Areas that concentrate evolutionary history of conservation interest greatly differed among taxa and indices, although a large proportion of hotspots were identified in the Maghreb, in the East of the Mediterranean Basin as well as in islands. We found that, in a minimum conservation scenario, there was a significant proportion of hotspots for amphibians and squamates that were protected but not for terrestrial mammals. However, in a strong conservation scenario, only few hotspots overlapped with protected areas and they were significantly less protected than in a model where hotspots were chosen randomly.


Some sites concentrate highly threatened and range-restricted evolutionary history of the Mediterranean basin and their conservation could be much improved. These sites are relevant for conservation studies aimed at designing new conservation actions to preserve evolutionary history and the option values it represents.


  • Amphibians
  • Evolutionary distinctiveness
  • Endemism
  • Mammals
  • Mediterranean basin
  • Phylogenetic diversity
  • Protected areas
  • Squamates


Due to human activities, species are going extinct at such high rates that a sixth mass extinction crisis has probably begun [1]. In the future extinction risks are expected to intensify.
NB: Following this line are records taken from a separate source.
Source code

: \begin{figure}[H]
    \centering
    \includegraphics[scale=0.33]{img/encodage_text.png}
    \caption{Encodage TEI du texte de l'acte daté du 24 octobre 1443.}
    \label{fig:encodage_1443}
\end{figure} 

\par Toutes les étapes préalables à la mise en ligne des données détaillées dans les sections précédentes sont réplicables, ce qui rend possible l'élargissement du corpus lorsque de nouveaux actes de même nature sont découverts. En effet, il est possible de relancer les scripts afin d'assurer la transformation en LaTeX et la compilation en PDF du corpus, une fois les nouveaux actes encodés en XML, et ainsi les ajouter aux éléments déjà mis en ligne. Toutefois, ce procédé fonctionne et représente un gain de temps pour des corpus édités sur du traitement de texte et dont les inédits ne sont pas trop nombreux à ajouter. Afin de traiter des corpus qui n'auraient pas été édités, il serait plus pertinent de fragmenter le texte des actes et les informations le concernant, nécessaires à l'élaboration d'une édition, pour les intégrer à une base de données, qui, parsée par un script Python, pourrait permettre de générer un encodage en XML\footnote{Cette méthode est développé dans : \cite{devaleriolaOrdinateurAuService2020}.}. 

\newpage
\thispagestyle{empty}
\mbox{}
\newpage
However, not all species can be saved and conservationists have to make a choice about how to best protect biodiversity [2]. Basing conservation on species richness or threatened species, as is usually the case, may be an inadequate strategy to conserve the diversity of life because it considers all species as equal [3]. A more valuable strategy, in which there is increasing interest, is to protect species evolutionary history. One main benefit of evolutionary history over species richness is that it may capture future diversity and provide future unexpected services for humans and ecosystems [3]. Other benefits are ethical: helping to protect Earth’s evolutionary heritage [4]; aesthetical: humans may appreciate a variety of living forms [5]; and evolutionary: providing possibilities for future evolution [6] (but see [7]). Loss of evolutionary history could be much higher than species richness loss when extinctions are phylogenetically clustered (thus threatening not only terminal branches but also deep branches shared by the species at risk), when evolutionarily distinct species go extinct and when the phylogenetic tree is unbalanced, i.e. the extent to which some branches lead to many species (or higher taxa) while their sister branches lead only to a few [810]. However, evolutionary history is rarely included in conservation programs and is poorly represented in protected areas [10]. Depending on those factors, evolutionary history is more threatened in some regions of the world than in others [10]. In this study, we are interested in the risks of losing evolutionary history in the Mediterranean Basin, one of the richest regions of biodiversity on Earth and where many endemic and threatened species live.

The Mediterranean Basin is situated at the junction of Europe, Africa and Asia. It extends eastward from Morocco to Turkey and southward from northern Italy to the Canary Islands. Countries of the Mediterranean Basin share a common climate [11], which is characterized by hot, dry summers and cool, humid winters. This climate strongly influences the wildlife of the Mediterranean Basin such that many species are found nowhere else on Earth [12]. Moreover, intense human activity has resulted in landscapes characterized by complex patchworks of habitats, generating a high diversity of species [11]. The Mediterranean Basin has been identified as a hotspot in terms of its diversity and its high ratio of endemism in plants [13, 14]. It also shelters a rich but threatened diversity of marine and terrestrial animals that includes many endemic species [15]. Among Mediterranean species, 26 % of mammals, 48 % of squamates and 64 % of amphibians are endemic to the region [11].

The degradation of habitats, climate change, invasive species, overexploitation of natural resources and pollution are the most significant threats to biodiversity in the region, causing extensive damage to ecosystems, fauna and flora [11]. These threats, particularly habitat degradation and climate change, are expected to intensify in the future [15]. Moreover the recent growth of tourism activities increases the risks of losing biodiversity [16]. Of the 1912 species evaluated by the International Union for the Conservation of Nature (IUCN) in the Mediterranean region (including amphibians, squamates, birds, mammals, crayfish and crabs, cartilaginous fishes, endemic fresh water fishes and dragonflies), 19 % are threatened with extinction [11].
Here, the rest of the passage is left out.